(Pictures paired with source code)

>>>

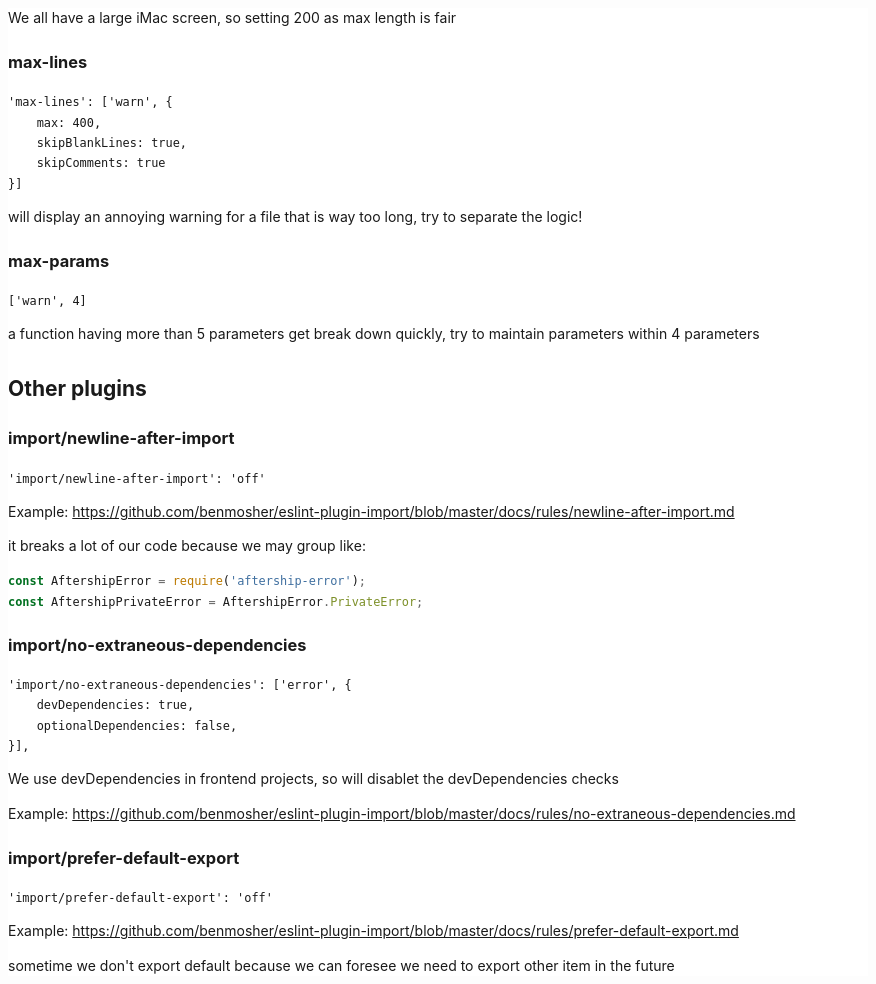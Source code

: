 We all have a large iMac screen, so setting 200 as max length is fair

### max-lines
```
'max-lines': ['warn', {
	max: 400,
	skipBlankLines: true,
	skipComments: true
}]
```

will display an annoying warning for a file that is way too long, try to separate the logic!

### max-params
```
['warn', 4]
```

a function having more than 5 parameters get break down quickly, try to maintain parameters within 4 parameters

## Other plugins

### import/newline-after-import
```
'import/newline-after-import': 'off'
```
Example: https://github.com/benmosher/eslint-plugin-import/blob/master/docs/rules/newline-after-import.md

it breaks a lot of our code because we may group like:
```js
const AftershipError = require('aftership-error');
const AftershipPrivateError = AftershipError.PrivateError;
```

### import/no-extraneous-dependencies
```
'import/no-extraneous-dependencies': ['error', {
	devDependencies: true,
	optionalDependencies: false,
}],
```

We use devDependencies in frontend projects, so will disablet the devDependencies checks

Example: https://github.com/benmosher/eslint-plugin-import/blob/master/docs/rules/no-extraneous-dependencies.md


### import/prefer-default-export
```
'import/prefer-default-export': 'off'
```
Example: https://github.com/benmosher/eslint-plugin-import/blob/master/docs/rules/prefer-default-export.md

sometime we don't export default because we can foresee we need to export other item in the future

<<<

:: Your objective ::
Where the string "github" turns up in a line of the data above, copy that whole line.

:: Written answer ::
Example: https://github.com/benmosher/eslint-plugin-import/blob/master/docs/rules/newline-after-import.md
Example: https://github.com/benmosher/eslint-plugin-import/blob/master/docs/rules/no-extraneous-dependencies.md
Example: https://github.com/benmosher/eslint-plugin-import/blob/master/docs/rules/prefer-default-export.md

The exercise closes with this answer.